Basalt 3A: Voters say yes to property tax extension for downtown projects, affordable housing |

Basalt 3A: Voters say yes to property tax extension for downtown projects, affordable housing

Basalt voters were asked in Tuesday’s election to extend a property tax for improvements to downtown as well as fund affordable housing and “green” projects. (Kelsey Brunner/The Aspen Times)

A ballot question in Basalt to issue new bonds and maintain property tax levels for a variety of projects cruised to victory Tuesday night in Eagle and Pitkin counties.

Question 3A had the support of 848 voters while 325 were opposed, according to updated results Wednesday morning. That’s a margin of 72% to 28%.

Basalt Mayor Bill Kane called it a good outcome for the community.

“We just have some positive momentum going on in the community,” he said. “I think people are feeling it.”

Kane credited the town government staff for doing a “great job of laying the foundation for this vote.” They provided information through open house meetings, mailers and other avenues to educate voters on the issue.

Basalt town manager Ryan Mahoney added, “I think it speaks to the community’s trust in the council and the process.”
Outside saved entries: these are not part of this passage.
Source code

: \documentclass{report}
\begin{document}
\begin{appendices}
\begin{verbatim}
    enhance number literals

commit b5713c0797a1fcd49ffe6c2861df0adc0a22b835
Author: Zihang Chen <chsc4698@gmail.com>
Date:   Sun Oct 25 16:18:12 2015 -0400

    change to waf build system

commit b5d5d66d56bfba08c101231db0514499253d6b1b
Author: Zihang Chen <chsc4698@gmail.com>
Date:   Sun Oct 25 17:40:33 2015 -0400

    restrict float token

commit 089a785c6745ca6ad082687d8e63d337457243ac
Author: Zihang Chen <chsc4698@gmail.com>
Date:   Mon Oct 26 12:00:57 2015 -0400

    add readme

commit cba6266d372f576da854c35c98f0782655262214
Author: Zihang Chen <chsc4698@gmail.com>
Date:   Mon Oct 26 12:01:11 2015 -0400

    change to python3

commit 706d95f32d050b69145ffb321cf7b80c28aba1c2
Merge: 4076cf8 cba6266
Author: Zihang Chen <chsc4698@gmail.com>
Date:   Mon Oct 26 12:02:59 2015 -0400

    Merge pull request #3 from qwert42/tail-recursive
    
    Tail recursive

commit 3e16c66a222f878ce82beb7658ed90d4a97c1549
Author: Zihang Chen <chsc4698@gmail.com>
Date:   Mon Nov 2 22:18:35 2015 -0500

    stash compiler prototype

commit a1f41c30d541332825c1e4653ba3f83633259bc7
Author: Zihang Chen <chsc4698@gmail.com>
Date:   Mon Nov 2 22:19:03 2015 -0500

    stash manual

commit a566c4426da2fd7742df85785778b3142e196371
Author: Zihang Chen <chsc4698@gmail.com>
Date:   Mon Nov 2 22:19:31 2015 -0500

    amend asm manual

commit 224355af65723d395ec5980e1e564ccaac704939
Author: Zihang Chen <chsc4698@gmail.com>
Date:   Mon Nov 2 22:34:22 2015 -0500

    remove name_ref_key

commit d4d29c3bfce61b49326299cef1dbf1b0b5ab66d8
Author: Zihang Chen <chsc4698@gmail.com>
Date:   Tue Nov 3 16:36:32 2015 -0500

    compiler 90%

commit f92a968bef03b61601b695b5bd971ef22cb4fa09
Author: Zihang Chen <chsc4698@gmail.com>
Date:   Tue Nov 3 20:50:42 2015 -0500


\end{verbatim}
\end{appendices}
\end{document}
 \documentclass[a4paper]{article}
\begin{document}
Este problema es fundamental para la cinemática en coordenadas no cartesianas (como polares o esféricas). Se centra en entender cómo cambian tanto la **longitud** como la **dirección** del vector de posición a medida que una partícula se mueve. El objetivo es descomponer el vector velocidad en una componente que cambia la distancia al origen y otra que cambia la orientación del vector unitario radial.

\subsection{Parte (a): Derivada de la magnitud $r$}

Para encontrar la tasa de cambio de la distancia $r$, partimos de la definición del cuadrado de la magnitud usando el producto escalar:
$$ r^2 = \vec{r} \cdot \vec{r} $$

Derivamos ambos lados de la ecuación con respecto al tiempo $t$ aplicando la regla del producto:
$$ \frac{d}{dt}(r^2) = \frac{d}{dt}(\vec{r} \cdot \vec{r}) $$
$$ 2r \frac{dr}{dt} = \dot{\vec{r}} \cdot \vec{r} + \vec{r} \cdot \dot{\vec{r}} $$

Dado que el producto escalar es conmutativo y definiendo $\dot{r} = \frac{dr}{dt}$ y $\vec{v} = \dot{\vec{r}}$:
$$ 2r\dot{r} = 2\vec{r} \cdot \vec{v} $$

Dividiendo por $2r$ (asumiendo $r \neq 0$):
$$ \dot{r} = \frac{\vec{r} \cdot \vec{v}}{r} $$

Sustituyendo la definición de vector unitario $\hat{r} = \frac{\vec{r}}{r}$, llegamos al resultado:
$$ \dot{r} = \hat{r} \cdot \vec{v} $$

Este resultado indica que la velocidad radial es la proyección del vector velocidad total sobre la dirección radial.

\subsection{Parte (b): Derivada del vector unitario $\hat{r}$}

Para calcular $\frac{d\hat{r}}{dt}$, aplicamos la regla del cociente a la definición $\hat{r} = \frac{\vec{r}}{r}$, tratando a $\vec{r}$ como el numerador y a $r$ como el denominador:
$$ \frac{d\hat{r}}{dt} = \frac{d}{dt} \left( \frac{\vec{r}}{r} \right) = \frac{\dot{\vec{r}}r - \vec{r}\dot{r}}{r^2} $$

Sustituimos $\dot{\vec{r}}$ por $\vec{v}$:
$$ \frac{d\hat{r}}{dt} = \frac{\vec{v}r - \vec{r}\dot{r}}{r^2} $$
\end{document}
A key was avoiding an increase in taxes. Basalt has two bonds that will be paid off in 2023. Since the bonds are getting paid off, property taxes amounting to about $950,000 annually would have expired. However, the town asked voters to keep those property taxes in place to pay off new bonds that would be issued for new projects, but there will be no tax increase.

The town sought permission to issue $18 million in new bonds and extend the existing property tax to pay them off at a maximum amount of $23 million, including interest. The taxes raise about $950,000 annually.

Basalt officials centered their campaign on the fact that no “new” taxes would result from a “yes” vote on 3A. While it is true, it’s also nuanced. Taxes would have been lower in another couple of years with a “no” vote.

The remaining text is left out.